I want to make sure I don't mess up being entered or miss any kind of etiquette or anything. It seems like all I have to do is send in the one form and a check? Only the last page needs to be filled out and sent in, right? And since she needs to be measured, I check that box and would I not circle the jump height? I am sure she's not over 22" so can I just circle the 20" jump height as well as checking the box? Do we need to show up early to be measured, it just says it needs to be done "prior to running"? Anything else I need or should know?
http://www.lyndatjarksagility.com/modules/agilitySec/files//premium/2128.pdf


----------



## Shaina (Oct 28, 2007)

Yes, just that last page, both sides.

You check the measuring box and circle the jump height you think you are going to be in so they can put you in the running order. If it ends up being different then you just notify the trial secretary and they will move you before your run.

And yes you just need to be measured prior to running. When that's done varies by trial...some will only measure first thing in the morning, some later in the day...sometimes the judge is the only VMO or there is no VMO in which case the judge has to be the one measuring...if that's the case then measuring is only done when she has free time. Other trials have multiple VMOs which make it easier. Best way is to just email the trial secretary to be sure.

With a two-ring trial I assume one of the rings will be starting with Novice, so you'll probably have to be there first thing, get measured, then run.


----------



## Indigo (Mar 31, 2011)

O premium lists, so many of you have I filled out...

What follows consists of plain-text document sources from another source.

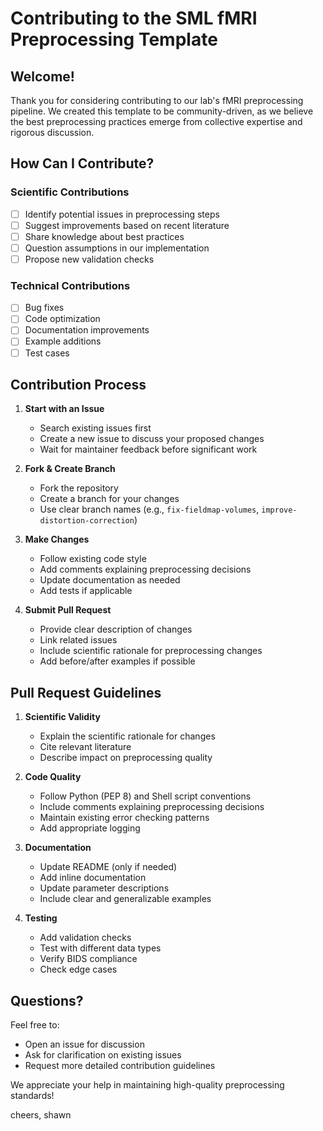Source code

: # Contributing to the SML fMRI Preprocessing Template

## Welcome!

Thank you for considering contributing to our lab's fMRI preprocessing pipeline. We created this template to be community-driven, as we believe the best preprocessing practices emerge from collective expertise and rigorous discussion.

## How Can I Contribute?

### Scientific Contributions
- [ ] Identify potential issues in preprocessing steps
- [ ] Suggest improvements based on recent literature
- [ ] Share knowledge about best practices
- [ ] Question assumptions in our implementation
- [ ] Propose new validation checks

### Technical Contributions
- [ ] Bug fixes
- [ ] Code optimization
- [ ] Documentation improvements
- [ ] Example additions
- [ ] Test cases

## Contribution Process

1. **Start with an Issue**
   - Search existing issues first
   - Create a new issue to discuss your proposed changes
   - Wait for maintainer feedback before significant work

2. **Fork & Create Branch**
   - Fork the repository
   - Create a branch for your changes
   - Use clear branch names (e.g., `fix-fieldmap-volumes`, `improve-distortion-correction`)

3. **Make Changes**
   - Follow existing code style
   - Add comments explaining preprocessing decisions
   - Update documentation as needed
   - Add tests if applicable

4. **Submit Pull Request**
   - Provide clear description of changes
   - Link related issues
   - Include scientific rationale for preprocessing changes
   - Add before/after examples if possible

## Pull Request Guidelines

1. **Scientific Validity**
   - Explain the scientific rationale for changes
   - Cite relevant literature
   - Describe impact on preprocessing quality

2. **Code Quality**
   - Follow Python (PEP 8) and Shell script conventions
   - Include comments explaining preprocessing decisions
   - Maintain existing error checking patterns
   - Add appropriate logging

3. **Documentation**
   - Update README (only if needed)
   - Add inline documentation
   - Update parameter descriptions
   - Include clear and generalizable examples

4. **Testing**
   - Add validation checks
   - Test with different data types
   - Verify BIDS compliance
   - Check edge cases

## Questions?

Feel free to:
- Open an issue for discussion
- Ask for clarification on existing issues
- Request more detailed contribution guidelines

We appreciate your help in maintaining high-quality preprocessing standards!

cheers,
shawn
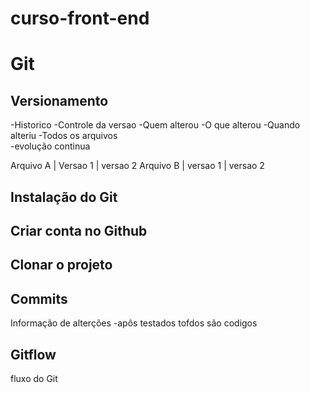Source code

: # curso-front-end

# Git
## Versionamento
-Historico
-Controle da versao
-Quem alterou
-O que alterou
-Quando alteriu
-Todos os arquivos  
-evolução continua


Arquivo A | Versao 1 | versao 2
Arquivo B | versao 1 | versao 2

## Instalação do Git 

## Criar conta no Github

## Clonar o projeto
 
## Commits
Informação de alterções
-apôs testados tofdos são codigos
 
## Gitflow
fluxo do Git


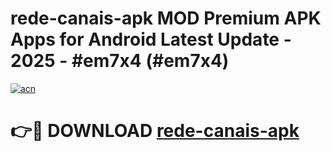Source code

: # rede-canais-apk MOD Premium APK Apps for Android Latest Update - 2025 - #em7x4 (#em7x4)

[![acn](https://github.com/user-attachments/assets/0f9c940e-d8b0-45ae-aac7-cd30a18b3e1c)](https://app.mediaupload.pro?title=rede-canais-apk&ref=14F)

# 👉🔴 DOWNLOAD [rede-canais-apk](https://app.mediaupload.pro?title=rede-canais-apk&ref=14F)
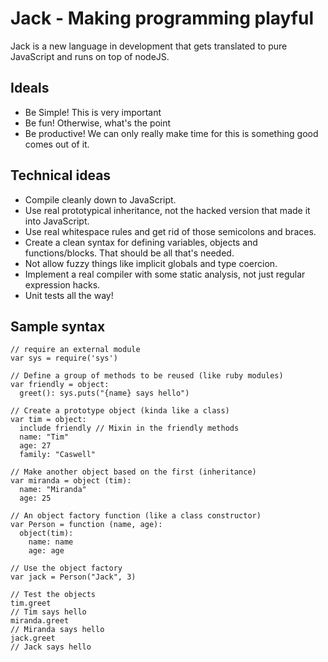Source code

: # Jack - Making programming playful

Jack is a new language in development that gets translated to pure JavaScript and runs on top of nodeJS.

## Ideals

 - Be Simple! This is very important
 - Be fun! Otherwise, what's the point
 - Be productive! We can only really make time for this is something good comes out of it.

## Technical ideas

 - Compile cleanly down to JavaScript.
 - Use real prototypical inheritance, not the hacked version that made it into JavaScript.
 - Use real whitespace rules and get rid of those semicolons and braces.
 - Create a clean syntax for defining variables, objects and functions/blocks.  That should be all that's needed.
 - Not allow fuzzy things like implicit globals and type coercion.
 - Implement a real compiler with some static analysis, not just regular expression hacks.
 - Unit tests all the way!

## Sample syntax

    // require an external module
    var sys = require('sys')

    // Define a group of methods to be reused (like ruby modules)
    var friendly = object:
      greet(): sys.puts("{name} says hello")

    // Create a prototype object (kinda like a class)
    var tim = object:
      include friendly // Mixin in the friendly methods
      name: "Tim"
      age: 27
      family: "Caswell" 

    // Make another object based on the first (inheritance)
    var miranda = object (tim):
      name: "Miranda"
      age: 25

    // An object factory function (like a class constructor)
    var Person = function (name, age):
      object(tim):
        name: name
        age: age

    // Use the object factory  
    var jack = Person("Jack", 3)

    // Test the objects
    tim.greet
    // Tim says hello
    miranda.greet
    // Miranda says hello
    jack.greet
    // Jack says hello
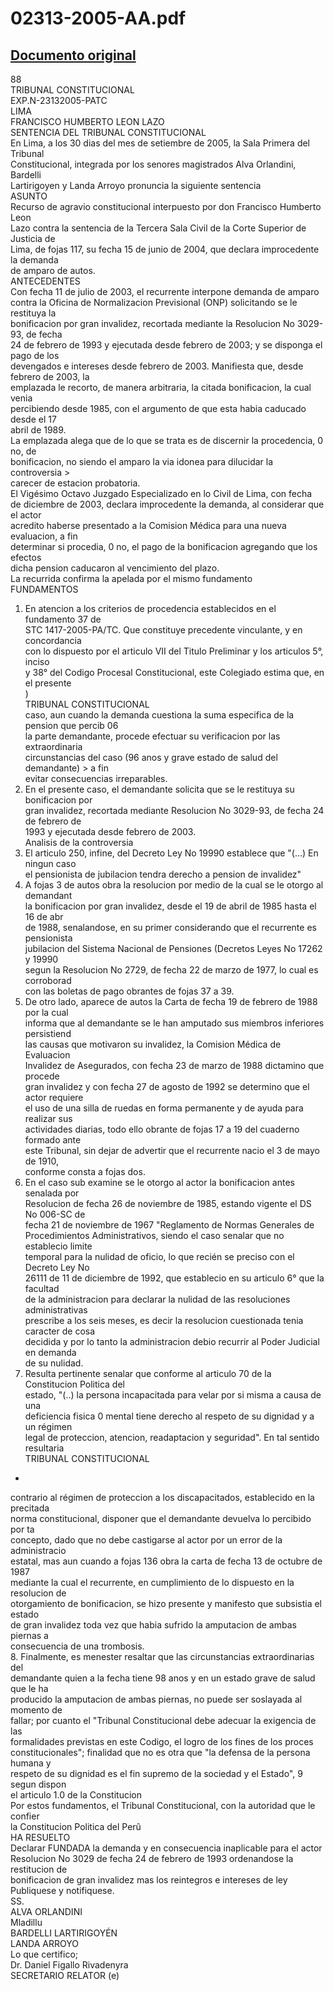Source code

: 
02313-2005-AA.pdf
=================
  
[Documento original](https://tc.gob.pe/jurisprudencia/2007/02313-2005-AA.pdf)  
---  
88  
TRIBUNAL CONSTITUCIONAL  
EXP.N-23132005-PATC  
LIMA  
FRANCISCO HUMBERTO LEON LAZO  
SENTENCIA DEL TRIBUNAL CONSTITUCIONAL  
En Lima, a los 30 dias del mes de setiembre de 2005, la Sala Primera del Tribunal  
Constitucional, integrada por los senores magistrados Alva Orlandini, Bardelli  
Lartirigoyen y Landa Arroyo pronuncia la siguiente sentencia  
ASUNTO  
Recurso de agravio constitucional interpuesto por don Francisco Humberto Leon  
Lazo contra la sentencia de la Tercera Sala Civil de la Corte Superior de Justicia de  
Lima, de fojas 117, su fecha 15 de junio de 2004, que declara improcedente la demanda  
de amparo de autos.  
ANTECEDENTES  
Con fecha 11 de julio de 2003, el recurrente interpone demanda de amparo  
contra la Oficina de Normalizacion Previsional (ONP) solicitando se le restituya la  
bonificacion por gran invalidez, recortada mediante la Resolucion No 3029-93, de fecha  
24 de febrero de 1993 y ejecutada desde febrero de 2003; y se disponga el pago de los  
devengados e intereses desde febrero de 2003. Manifiesta que, desde febrero de 2003, la  
emplazada le recorto, de manera arbitraria, la citada bonificacion, la cual venia  
percibiendo desde 1985, con el argumento de que esta habia caducado desde el 17  
abril de 1989.  
La emplazada alega que de lo que se trata es de discernir la procedencia, 0 no, de  
bonificacion, no siendo el amparo la via idonea para dilucidar la controversia >  
carecer de estacion probatoria.  
El Vigésimo Octavo Juzgado Especializado en lo Civil de Lima, con fecha  
de diciembre de 2003, declara improcedente la demanda, al considerar que el actor  
acredito haberse presentado a la Comision Médica para una nueva evaluacion, a fin  
determinar si procedia, 0 no, el pago de la bonificacion agregando que los efectos  
dicha pension caducaron al vencimiento del plazo.  
La recurrida confirma la apelada por el mismo fundamento  
FUNDAMENTOS  
1. En atencion a los criterios de procedencia establecidos en el fundamento 37 de  
STC 1417-2005-PA/TC. Que constituye precedente vinculante, y en concordancia  
con lo dispuesto por el articulo VII del Titulo Preliminar y los articulos 5°, inciso  
y 38° del Codigo Procesal Constitucional, este Colegiado estima que, en el presente  
)  
TRIBUNAL CONSTITUCIONAL  
caso, aun cuando la demanda cuestiona la suma especifica de la pension que percib 06  
la parte demandante, procede efectuar su verificacion por las extraordinaria  
circunstancias del caso (96 anos y grave estado de salud del demandante) > a fin  
evitar consecuencias irreparables.  
2. En el presente caso, el demandante solicita que se le restituya su bonificacion por  
gran invalidez, recortada mediante Resolucion No 3029-93, de fecha 24 de febrero de  
1993 y ejecutada desde febrero de 2003.  
Analisis de la controversia  
3. El articulo 250, infine, del Decreto Ley No 19990 establece que "(...) En ningun caso  
el pensionista de jubilacion tendra derecho a pension de invalidez"  
4. A fojas 3 de autos obra la resolucion por medio de la cual se le otorgo al demandant  
la bonificacion por gran invalidez, desde el 19 de abril de 1985 hasta el 16 de abr  
de 1988, senalandose, en su primer considerando que el recurrente es pensionista  
jubilacion del Sistema Nacional de Pensiones (Decretos Leyes No 17262 y 19990  
segun la Resolucion No 2729, de fecha 22 de marzo de 1977, lo cual es corroborad  
con las boletas de pago obrantes de fojas 37 a 39.  
5. De otro lado, aparece de autos la Carta de fecha 19 de febrero de 1988 por la cual  
informa que al demandante se le han amputado sus miembros inferiores persistiend  
las causas que motivaron su invalidez, la Comision Médica de Evaluacion  
Invalidez de Asegurados, con fecha 23 de marzo de 1988 dictamino que procede  
gran invalidez y con fecha 27 de agosto de 1992 se determino que el actor requiere  
el uso de una silla de ruedas en forma permanente y de ayuda para realizar sus  
actividades diarias, todo ello obrante de fojas 17 a 19 del cuaderno formado ante  
este Tribunal, sin dejar de advertir que el recurrente nacio el 3 de mayo de 1910,  
conforme consta a fojas dos.  
6. En el caso sub examine se le otorgo al actor la bonificacion antes senalada por  
Resolucion de fecha 26 de noviembre de 1985, estando vigente el DS No 006-SC de  
fecha 21 de noviembre de 1967 "Reglamento de Normas Generales de  
Procedimientos Administrativos, siendo el caso senalar que no establecio limite  
temporal para la nulidad de oficio, lo que recién se preciso con el Decreto Ley No  
26111 de 11 de diciembre de 1992, que establecio en su articulo 6° que la facultad  
de la administracion para declarar la nulidad de las resoluciones administrativas  
prescribe a los seis meses, es decir la resolucion cuestionada tenia caracter de cosa  
decidida y por lo tanto la administracion debio recurrir al Poder Judicial en demanda  
de su nulidad.  
7. Resulta pertinente senalar que conforme al articulo 70 de la Constitucion Politica del  
estado, "(..) la persona incapacitada para velar por si misma a causa de una  
deficiencia fisica 0 mental tiene derecho al respeto de su dignidad y a un régimen  
legal de proteccion, atencion, readaptacion y seguridad". En tal sentido resultaria  
TRIBUNAL CONSTITUCIONAL  
-  
contrario al régimen de proteccion a los discapacitados, establecido en la precitada  
norma constitucional, disponer que el demandante devuelva lo percibido por ta  
concepto, dado que no debe castigarse al actor por un error de la administracio  
estatal, mas aun cuando a fojas 136 obra la carta de fecha 13 de octubre de 1987  
mediante la cual el recurrente, en cumplimiento de lo dispuesto en la resolucion de  
otorgamiento de bonificacion, se hizo presente y manifesto que subsistia el estado  
de gran invalidez toda vez que habia sufrido la amputacion de ambas piernas a  
consecuencia de una trombosis.  
8. Finalmente, es menester resaltar que las circunstancias extraordinarias del  
demandante quien a la fecha tiene 98 anos y en un estado grave de salud que le ha  
producido la amputacion de ambas piernas, no puede ser soslayada al momento de  
fallar; por cuanto el "Tribunal Constitucional debe adecuar la exigencia de las  
formalidades previstas en este Codigo, el logro de los fines de los proces  
constitucionales"; finalidad que no es otra que "la defensa de la persona humana y  
respeto de su dignidad es el fin supremo de la sociedad y el Estado", 9 segun dispon  
el articulo 1.0 de la Constitucion  
Por estos fundamentos, el Tribunal Constitucional, con la autoridad que le confier  
la Constitucion Politica del Perû  
HA RESUELTO  
Declarar FUNDADA la demanda y en consecuencia inaplicable para el actor  
Resolucion No 3029 de fecha 24 de febrero de 1993 ordenandose la restitucion de  
bonificacion de gran invalidez mas los reintegros e intereses de ley  
Publiquese y notifiquese.  
SS.  
ALVA ORLANDINI  
Mladillu  
BARDELLI LARTIRIGOYÉN  
LANDA ARROYO  
Lo que certifico;  
Dr. Daniel Figallo Rivadenyra  
SECRETARIO RELATOR (e)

Show up early, if you can stand it maybe 15-20mins before runs are supposed to start so that the judge isn't busy setting up courses. Check in -- there is a tent or table where they will take attendance (for AAC agility they check your registration card as well) and usually give you your number, course maps, running order and such, and if they don't offer to measure your dog at this time, ask them when they measure new dogs. People at agility are usually friendly and helpful to newcomers, so don't be afraid to ask.


----------



## GottaLuvMutts (Jun 1, 2009)

What venue is this? I ask because NADAC won't measure a dog if they're over a certain height. Kit was never measured because I put her in the 20+ category (where she belongs).


----------



## Shaina (Oct 28, 2007)

IIRC correctly, the trial premium linked is AKC so I assume that's the venue/trial being entered. In AKC you need at least one measurement regardless. If you go 24" jumps (>22" tall) you can waive your right to futher measurements. Otherwise you need at least two. And official measurements have to be by a VMO (some judges are VMOs some are not).

At a big trial like that,sometimes the check-in table is unmanned. You just find your name labels (pre-printed) but there should be someone around to ask about when/where to get measured. If no one looks official just ask a fellow competitor and they'll be happy to point you in the right direction


----------



## Sibe (Nov 21, 2010)

This is for AKC. Thank you all for your help, it's much appreciated!


----------



## GottaLuvMutts (Jun 1, 2009)

Shaina said:


> IIRC correctly, the trial premium linked is AKC so I assume that's the venue/trial being entered.


Ah, I missed the link completely. I don't know anything about AKC agility.


----------